HOW TO COMPLETE THIS TASK =>
Pick out and copy every line below that has the word "CharSequence".

*** Opening DATA RECORDS ***

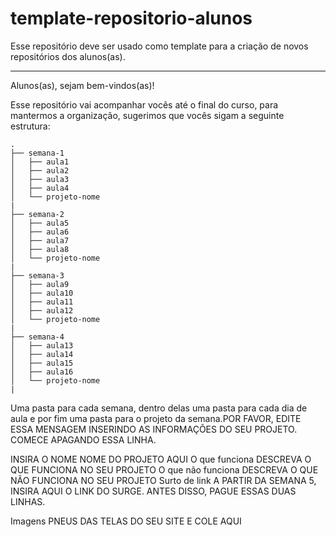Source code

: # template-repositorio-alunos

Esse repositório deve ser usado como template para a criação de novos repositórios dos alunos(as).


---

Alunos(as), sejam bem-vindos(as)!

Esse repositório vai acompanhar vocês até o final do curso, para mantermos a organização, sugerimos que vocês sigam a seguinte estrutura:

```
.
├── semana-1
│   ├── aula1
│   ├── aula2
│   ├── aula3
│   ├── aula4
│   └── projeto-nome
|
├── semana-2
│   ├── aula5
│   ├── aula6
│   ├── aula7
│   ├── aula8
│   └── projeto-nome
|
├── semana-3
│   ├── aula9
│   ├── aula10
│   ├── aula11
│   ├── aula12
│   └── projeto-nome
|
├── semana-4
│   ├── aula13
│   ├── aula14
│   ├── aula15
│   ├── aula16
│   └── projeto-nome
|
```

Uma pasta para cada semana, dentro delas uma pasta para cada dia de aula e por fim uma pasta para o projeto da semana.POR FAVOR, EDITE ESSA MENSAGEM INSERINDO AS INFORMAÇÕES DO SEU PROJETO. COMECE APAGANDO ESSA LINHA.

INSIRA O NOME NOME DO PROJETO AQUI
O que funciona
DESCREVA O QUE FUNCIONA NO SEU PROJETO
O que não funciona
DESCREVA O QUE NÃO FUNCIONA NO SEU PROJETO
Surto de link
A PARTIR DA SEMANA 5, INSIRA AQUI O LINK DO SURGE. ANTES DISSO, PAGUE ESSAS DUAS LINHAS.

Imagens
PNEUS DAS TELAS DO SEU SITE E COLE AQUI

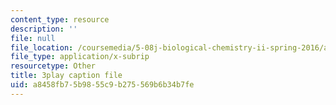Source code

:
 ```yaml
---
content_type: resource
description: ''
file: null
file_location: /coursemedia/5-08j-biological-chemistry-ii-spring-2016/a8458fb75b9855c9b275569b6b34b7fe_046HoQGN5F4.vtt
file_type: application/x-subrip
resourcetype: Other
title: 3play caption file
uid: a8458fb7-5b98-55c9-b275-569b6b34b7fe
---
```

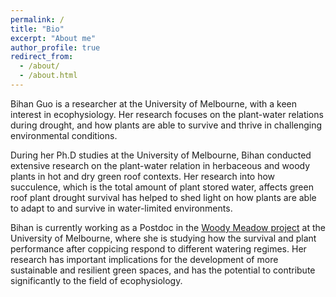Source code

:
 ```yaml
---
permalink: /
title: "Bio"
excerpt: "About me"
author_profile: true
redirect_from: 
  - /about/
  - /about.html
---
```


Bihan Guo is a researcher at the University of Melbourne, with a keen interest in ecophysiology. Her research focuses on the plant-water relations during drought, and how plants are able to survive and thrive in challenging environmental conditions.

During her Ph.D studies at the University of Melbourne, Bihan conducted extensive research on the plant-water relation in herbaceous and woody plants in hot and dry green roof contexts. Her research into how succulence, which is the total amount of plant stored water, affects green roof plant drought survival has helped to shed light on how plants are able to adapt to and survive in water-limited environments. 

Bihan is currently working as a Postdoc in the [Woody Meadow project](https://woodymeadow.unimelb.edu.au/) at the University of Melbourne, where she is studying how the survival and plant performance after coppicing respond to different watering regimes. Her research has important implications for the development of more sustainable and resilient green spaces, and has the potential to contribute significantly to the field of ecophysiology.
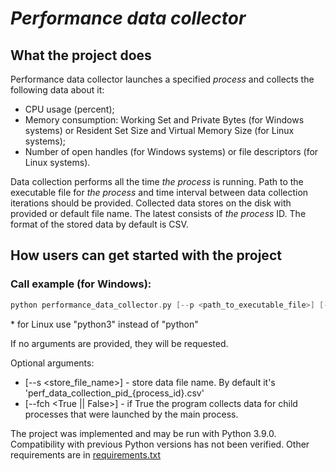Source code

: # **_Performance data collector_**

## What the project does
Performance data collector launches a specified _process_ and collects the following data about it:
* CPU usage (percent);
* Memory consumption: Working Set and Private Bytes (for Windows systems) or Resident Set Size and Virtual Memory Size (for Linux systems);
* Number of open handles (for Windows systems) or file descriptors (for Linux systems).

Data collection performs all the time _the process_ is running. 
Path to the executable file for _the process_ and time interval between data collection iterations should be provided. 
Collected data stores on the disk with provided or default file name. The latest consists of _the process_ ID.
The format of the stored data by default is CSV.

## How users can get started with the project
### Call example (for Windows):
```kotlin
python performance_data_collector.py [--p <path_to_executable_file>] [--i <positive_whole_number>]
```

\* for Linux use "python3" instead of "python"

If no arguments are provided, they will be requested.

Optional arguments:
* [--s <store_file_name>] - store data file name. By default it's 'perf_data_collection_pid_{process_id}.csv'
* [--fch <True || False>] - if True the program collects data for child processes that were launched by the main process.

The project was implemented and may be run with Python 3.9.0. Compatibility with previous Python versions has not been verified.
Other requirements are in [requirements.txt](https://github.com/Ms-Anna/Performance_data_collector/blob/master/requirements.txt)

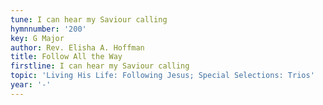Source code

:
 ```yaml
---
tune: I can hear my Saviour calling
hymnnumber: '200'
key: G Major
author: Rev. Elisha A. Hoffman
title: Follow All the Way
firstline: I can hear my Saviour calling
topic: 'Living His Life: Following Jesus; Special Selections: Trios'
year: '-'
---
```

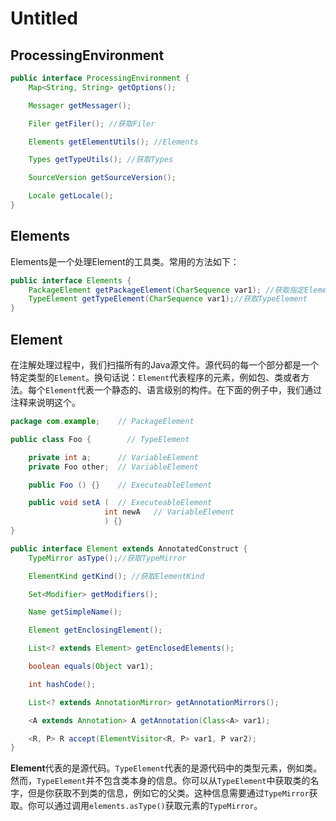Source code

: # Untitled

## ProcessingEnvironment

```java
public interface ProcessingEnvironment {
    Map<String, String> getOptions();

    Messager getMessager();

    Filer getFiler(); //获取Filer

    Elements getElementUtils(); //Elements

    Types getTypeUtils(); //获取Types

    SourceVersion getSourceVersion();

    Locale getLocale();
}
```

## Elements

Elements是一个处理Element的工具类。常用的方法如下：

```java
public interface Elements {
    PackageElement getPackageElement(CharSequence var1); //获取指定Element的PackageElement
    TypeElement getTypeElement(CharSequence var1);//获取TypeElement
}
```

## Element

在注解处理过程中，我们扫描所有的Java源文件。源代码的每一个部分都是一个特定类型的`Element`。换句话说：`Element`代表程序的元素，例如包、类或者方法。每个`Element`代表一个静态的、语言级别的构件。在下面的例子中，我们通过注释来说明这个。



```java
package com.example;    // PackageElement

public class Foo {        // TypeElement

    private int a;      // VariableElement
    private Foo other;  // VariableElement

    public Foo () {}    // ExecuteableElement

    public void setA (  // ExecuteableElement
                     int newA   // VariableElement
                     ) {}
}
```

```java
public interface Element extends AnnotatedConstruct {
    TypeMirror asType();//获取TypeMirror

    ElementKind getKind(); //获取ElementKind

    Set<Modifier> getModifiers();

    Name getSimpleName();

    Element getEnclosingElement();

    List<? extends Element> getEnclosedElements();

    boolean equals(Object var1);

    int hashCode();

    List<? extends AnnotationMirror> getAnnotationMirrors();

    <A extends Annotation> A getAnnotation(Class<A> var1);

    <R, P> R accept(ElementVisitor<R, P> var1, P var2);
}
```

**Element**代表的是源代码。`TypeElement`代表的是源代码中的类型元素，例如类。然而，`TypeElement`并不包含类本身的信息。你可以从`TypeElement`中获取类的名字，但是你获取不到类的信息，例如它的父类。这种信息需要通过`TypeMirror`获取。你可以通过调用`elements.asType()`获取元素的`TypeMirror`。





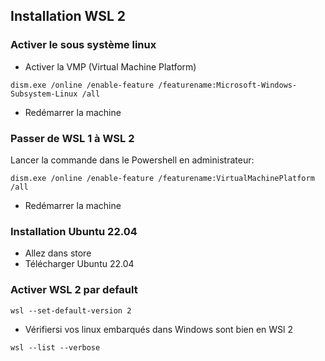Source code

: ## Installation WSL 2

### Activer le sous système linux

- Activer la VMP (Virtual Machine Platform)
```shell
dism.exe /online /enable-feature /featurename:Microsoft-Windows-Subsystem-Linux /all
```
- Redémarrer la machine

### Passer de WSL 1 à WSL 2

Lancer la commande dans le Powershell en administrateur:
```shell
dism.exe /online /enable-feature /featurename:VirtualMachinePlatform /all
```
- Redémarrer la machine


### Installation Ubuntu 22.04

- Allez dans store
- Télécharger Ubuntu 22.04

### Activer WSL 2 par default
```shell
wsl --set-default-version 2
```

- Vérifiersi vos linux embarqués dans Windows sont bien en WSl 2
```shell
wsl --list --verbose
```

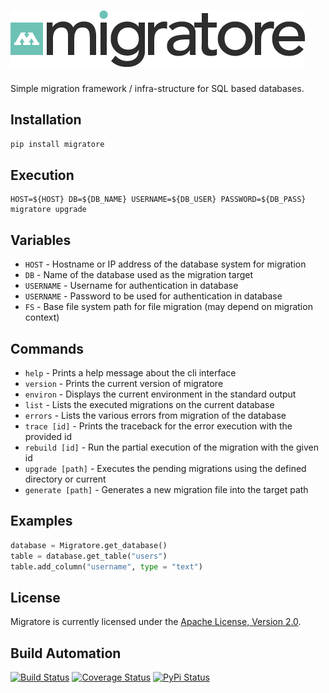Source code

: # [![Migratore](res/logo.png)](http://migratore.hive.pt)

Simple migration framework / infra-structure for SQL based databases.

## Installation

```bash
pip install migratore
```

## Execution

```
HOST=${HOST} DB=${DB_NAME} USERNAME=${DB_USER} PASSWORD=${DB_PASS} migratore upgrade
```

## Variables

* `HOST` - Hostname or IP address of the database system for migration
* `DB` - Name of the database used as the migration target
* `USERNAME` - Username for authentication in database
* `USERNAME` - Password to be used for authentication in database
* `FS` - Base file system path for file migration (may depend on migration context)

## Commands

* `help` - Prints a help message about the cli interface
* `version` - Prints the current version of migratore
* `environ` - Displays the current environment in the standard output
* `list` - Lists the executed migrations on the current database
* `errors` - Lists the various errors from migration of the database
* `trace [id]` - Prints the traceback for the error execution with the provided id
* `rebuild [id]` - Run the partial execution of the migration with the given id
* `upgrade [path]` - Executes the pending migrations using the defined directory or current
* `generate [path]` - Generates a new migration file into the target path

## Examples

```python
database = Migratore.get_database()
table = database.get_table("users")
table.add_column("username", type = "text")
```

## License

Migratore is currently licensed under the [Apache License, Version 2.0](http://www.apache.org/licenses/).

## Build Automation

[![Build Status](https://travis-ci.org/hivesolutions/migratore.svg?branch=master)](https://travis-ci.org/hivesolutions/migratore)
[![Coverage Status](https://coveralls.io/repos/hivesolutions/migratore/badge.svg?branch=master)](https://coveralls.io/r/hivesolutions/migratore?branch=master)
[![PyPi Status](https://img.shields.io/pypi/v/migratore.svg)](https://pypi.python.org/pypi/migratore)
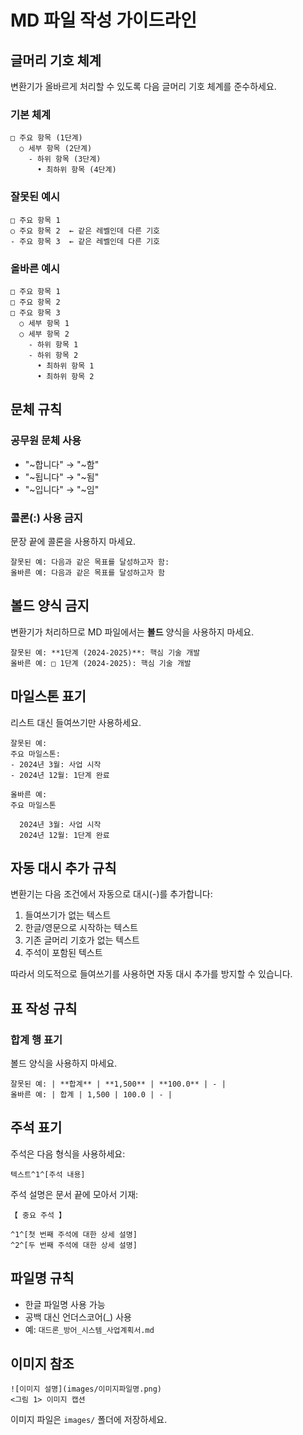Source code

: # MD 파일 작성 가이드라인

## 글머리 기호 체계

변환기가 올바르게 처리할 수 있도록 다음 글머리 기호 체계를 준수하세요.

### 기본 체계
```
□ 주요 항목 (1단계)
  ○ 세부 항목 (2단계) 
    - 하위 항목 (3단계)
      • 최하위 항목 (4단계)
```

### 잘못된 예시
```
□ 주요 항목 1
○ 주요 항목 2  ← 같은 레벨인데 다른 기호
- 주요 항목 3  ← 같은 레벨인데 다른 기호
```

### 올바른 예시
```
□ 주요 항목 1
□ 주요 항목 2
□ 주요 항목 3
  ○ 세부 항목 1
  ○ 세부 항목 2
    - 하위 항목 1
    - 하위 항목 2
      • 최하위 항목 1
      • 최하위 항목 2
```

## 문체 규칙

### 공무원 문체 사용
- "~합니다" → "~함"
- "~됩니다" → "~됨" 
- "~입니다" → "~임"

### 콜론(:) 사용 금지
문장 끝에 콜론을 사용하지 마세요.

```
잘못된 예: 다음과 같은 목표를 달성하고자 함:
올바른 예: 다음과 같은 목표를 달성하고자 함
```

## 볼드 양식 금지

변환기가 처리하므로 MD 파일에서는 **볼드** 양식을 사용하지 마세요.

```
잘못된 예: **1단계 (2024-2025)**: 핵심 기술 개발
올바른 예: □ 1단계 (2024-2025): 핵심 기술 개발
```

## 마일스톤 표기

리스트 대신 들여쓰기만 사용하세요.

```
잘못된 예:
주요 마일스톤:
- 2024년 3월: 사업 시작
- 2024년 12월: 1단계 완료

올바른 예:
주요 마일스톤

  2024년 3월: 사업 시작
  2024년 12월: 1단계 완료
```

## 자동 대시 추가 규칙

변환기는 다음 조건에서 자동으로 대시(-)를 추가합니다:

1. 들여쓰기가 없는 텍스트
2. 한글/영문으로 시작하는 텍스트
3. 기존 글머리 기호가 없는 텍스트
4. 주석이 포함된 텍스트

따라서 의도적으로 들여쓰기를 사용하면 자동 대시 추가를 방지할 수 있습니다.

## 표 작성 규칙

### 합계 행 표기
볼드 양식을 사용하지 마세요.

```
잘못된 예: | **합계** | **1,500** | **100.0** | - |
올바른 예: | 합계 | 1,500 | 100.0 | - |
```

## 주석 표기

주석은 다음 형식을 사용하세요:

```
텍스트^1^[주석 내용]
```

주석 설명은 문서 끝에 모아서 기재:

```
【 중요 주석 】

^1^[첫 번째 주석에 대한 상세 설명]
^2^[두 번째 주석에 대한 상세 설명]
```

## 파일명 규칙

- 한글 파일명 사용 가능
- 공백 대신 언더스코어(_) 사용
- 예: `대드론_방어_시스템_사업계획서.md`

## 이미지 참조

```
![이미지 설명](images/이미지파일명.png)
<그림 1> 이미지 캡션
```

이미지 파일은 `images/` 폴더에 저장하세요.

*** Closing DATA RECORDS ***

EXERCISE SOLUTION =>
    PackageElement getPackageElement(CharSequence var1); //获取指定Element的PackageElement
    TypeElement getTypeElement(CharSequence var1);//获取TypeElement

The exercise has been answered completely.